Can somebody give me an example of using an "open interval for the upper limit of a range"?

Jonathan M Davis newsgroup.d at jmdavisprog.com
Thu Mar 13 20:52:09 UTC 2025


On Wednesday, March 12, 2025 12:07:04 PM MDT Manfred Nowak via Digitalmars-d-learn wrote:
> On Tuesday, 11 March 2025 at 16:56:28 UTC, WhatMeWorry wrote:
> [...]
> > To include the upper bound value, use a square bracket "]" at
> > the end of the range."
>
> [...]
> > foreach( i, e; a[0..3] )
> >     write(i, ":", e);  // 0:11  1:22  2:3
>
> That example negates the claim of that Citation already!
>
> Although a square bracket follows the range "0..3", neither the
> index '3´ nor the value of 'a[3]´ are remarked---and are not
> written indeed.

In mathematics and computer science in general, it's very common in the
notation of ranges / intervals of numbers to use ] at the end of the range
of values when the last number is inclusive, and ) when it's exclusive. So,
I could definitely see some of the documentation using such notation when
explaining things (though I don't recall seeing that anywhere off the top of
my head). However, it definitely isn't something that's a syntactic part of
how D handles anything.

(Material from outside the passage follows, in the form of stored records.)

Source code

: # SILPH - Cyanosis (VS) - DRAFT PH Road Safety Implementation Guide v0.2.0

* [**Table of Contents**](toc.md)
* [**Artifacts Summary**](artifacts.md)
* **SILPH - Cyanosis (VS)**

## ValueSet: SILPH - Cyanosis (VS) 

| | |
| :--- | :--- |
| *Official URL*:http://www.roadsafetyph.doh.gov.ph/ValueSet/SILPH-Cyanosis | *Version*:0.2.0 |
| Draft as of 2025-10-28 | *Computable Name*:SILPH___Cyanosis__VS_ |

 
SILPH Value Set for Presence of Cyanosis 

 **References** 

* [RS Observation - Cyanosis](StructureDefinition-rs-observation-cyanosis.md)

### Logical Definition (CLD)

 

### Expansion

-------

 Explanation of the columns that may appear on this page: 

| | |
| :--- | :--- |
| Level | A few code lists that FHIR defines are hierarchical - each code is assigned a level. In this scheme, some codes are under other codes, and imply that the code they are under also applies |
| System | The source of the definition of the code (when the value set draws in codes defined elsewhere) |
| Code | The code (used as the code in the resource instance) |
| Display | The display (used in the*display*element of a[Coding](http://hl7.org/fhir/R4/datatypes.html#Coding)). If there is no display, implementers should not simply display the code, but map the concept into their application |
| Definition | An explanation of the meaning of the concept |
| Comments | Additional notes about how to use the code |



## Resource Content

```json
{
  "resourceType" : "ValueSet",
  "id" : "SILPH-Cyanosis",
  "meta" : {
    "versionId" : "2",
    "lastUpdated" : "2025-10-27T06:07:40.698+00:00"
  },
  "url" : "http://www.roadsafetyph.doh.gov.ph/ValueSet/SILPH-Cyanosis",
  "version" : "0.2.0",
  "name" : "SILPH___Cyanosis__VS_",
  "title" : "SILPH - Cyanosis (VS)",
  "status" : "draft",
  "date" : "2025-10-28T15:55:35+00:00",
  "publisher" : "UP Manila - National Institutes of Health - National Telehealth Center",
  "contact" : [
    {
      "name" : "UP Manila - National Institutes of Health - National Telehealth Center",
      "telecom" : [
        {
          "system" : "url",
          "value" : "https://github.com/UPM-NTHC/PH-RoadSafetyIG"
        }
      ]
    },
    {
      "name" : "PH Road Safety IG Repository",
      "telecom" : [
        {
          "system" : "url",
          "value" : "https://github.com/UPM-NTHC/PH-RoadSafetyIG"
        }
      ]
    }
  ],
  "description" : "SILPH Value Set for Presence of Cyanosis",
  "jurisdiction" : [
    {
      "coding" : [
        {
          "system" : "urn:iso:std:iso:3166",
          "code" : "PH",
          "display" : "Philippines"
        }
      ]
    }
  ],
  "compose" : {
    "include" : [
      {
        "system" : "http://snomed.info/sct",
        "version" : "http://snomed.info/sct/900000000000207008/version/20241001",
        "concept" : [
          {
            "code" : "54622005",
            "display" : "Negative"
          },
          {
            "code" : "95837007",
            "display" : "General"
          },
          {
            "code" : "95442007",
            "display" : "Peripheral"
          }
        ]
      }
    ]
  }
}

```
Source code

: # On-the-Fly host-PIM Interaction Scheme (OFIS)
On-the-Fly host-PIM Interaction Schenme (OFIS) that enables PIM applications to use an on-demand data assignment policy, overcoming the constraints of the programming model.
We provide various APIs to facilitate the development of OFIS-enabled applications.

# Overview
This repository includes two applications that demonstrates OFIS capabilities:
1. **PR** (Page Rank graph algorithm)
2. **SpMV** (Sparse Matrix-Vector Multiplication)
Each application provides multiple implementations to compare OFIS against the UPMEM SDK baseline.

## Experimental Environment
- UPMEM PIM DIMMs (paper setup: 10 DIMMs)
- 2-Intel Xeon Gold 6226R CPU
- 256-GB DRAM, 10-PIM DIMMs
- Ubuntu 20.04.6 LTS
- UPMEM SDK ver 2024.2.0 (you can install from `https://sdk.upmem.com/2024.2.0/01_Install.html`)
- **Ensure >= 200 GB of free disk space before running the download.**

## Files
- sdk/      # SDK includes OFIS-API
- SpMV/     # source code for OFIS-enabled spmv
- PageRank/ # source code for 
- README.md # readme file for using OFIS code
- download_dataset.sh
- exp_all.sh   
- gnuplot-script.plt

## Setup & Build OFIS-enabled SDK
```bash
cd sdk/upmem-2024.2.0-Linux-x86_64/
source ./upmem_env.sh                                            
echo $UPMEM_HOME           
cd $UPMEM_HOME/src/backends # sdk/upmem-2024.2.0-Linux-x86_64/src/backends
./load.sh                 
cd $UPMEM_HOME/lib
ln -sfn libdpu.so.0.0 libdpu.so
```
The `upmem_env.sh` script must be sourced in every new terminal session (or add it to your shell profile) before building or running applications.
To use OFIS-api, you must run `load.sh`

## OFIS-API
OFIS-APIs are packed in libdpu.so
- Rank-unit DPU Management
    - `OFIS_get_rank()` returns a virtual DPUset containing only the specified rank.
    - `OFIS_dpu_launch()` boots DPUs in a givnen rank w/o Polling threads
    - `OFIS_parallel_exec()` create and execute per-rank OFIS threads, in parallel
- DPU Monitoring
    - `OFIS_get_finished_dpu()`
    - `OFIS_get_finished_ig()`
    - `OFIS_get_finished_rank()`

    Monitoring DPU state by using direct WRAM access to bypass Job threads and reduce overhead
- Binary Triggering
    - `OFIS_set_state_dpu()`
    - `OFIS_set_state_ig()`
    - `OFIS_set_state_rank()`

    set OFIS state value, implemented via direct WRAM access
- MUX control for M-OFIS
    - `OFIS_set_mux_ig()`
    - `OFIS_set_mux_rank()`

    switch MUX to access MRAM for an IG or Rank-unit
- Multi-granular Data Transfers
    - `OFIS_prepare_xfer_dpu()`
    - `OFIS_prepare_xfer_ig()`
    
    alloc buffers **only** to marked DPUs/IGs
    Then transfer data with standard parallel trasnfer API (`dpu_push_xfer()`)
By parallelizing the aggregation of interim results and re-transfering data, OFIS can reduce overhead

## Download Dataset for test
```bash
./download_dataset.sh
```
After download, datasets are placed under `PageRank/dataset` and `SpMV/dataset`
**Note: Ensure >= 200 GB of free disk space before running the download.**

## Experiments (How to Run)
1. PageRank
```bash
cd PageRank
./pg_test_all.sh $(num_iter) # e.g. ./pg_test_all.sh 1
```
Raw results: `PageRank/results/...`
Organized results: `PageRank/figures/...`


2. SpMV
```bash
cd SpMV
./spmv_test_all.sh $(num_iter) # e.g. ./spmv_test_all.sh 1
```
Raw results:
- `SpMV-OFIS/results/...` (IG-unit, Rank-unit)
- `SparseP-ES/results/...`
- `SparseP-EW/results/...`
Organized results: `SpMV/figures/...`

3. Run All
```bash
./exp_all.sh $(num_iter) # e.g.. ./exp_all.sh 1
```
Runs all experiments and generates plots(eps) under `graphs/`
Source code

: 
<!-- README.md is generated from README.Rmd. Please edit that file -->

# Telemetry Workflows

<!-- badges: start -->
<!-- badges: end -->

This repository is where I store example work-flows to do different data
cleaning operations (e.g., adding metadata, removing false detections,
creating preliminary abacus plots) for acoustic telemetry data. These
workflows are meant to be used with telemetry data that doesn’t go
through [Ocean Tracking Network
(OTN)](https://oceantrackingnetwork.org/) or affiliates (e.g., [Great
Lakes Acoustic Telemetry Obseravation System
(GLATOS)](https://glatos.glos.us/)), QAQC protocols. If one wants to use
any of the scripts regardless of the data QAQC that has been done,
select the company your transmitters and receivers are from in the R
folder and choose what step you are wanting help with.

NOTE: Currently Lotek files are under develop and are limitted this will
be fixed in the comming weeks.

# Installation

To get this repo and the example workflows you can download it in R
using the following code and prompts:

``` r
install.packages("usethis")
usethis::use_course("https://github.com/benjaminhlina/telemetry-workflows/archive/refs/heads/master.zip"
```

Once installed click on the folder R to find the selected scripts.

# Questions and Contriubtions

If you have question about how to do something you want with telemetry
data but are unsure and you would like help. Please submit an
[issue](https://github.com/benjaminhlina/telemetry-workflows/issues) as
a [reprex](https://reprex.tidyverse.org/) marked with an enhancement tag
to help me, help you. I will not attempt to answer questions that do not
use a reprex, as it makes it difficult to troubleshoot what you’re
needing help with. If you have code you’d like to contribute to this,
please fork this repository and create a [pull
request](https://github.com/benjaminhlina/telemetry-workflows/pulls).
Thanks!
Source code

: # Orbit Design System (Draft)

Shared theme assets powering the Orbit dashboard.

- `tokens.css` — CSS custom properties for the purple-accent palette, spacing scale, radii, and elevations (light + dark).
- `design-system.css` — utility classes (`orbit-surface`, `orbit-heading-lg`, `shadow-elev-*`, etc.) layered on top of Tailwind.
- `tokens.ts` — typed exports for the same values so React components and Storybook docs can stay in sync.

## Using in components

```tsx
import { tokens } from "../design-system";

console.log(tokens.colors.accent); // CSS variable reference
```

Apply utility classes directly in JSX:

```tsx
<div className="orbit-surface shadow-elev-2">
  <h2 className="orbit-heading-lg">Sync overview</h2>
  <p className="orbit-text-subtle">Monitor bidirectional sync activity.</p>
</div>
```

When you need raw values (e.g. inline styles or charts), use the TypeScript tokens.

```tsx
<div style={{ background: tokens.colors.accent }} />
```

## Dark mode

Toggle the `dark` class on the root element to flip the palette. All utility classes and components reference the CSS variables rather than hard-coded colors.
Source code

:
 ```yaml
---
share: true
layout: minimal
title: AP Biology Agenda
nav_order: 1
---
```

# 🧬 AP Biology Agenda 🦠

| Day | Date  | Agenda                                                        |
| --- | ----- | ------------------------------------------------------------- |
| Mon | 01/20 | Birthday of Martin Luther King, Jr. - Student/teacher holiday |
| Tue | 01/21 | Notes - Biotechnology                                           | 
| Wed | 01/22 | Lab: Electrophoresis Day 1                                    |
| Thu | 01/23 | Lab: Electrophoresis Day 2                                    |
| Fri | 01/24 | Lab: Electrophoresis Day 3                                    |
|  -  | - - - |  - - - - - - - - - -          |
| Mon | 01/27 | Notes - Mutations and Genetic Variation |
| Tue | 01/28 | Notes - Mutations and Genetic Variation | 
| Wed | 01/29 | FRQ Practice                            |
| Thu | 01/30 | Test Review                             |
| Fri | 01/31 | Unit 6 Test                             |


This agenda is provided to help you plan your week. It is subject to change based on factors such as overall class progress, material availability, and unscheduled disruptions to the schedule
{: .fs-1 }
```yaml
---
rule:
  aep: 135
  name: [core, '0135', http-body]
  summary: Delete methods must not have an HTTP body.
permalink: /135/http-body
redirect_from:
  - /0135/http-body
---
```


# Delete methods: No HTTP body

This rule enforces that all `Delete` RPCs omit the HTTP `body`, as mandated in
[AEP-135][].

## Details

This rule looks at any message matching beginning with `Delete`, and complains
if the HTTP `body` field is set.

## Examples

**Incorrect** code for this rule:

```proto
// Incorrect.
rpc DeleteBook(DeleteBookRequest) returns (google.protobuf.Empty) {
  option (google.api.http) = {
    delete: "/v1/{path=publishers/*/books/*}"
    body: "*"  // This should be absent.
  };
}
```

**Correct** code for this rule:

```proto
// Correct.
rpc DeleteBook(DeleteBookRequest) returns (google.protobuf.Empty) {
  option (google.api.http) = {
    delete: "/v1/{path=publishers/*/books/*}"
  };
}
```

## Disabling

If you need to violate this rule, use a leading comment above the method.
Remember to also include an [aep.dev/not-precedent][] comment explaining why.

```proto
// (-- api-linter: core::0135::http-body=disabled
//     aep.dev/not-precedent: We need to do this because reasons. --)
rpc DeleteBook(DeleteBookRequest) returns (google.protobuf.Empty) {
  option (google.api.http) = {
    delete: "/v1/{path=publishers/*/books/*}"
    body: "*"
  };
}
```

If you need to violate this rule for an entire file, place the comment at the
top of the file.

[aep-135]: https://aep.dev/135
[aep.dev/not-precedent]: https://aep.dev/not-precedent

As Ali mention, it looks like std.random does use [
and ) in strings used as template arguments to specify the behavior of some
functions, but that's probably the closest that we actually have to it being
part of the language itself.

So, I don't know what part of the documentation that WhatMeWorry read which
gave him the impression that the language itself uses ] or ) in any of its
syntax to indicate how open an interval is, but it implies that either
something we have was not written clearly enough (which is very possible) or
that WhatMeWorry misinterpreted it in an unusual way.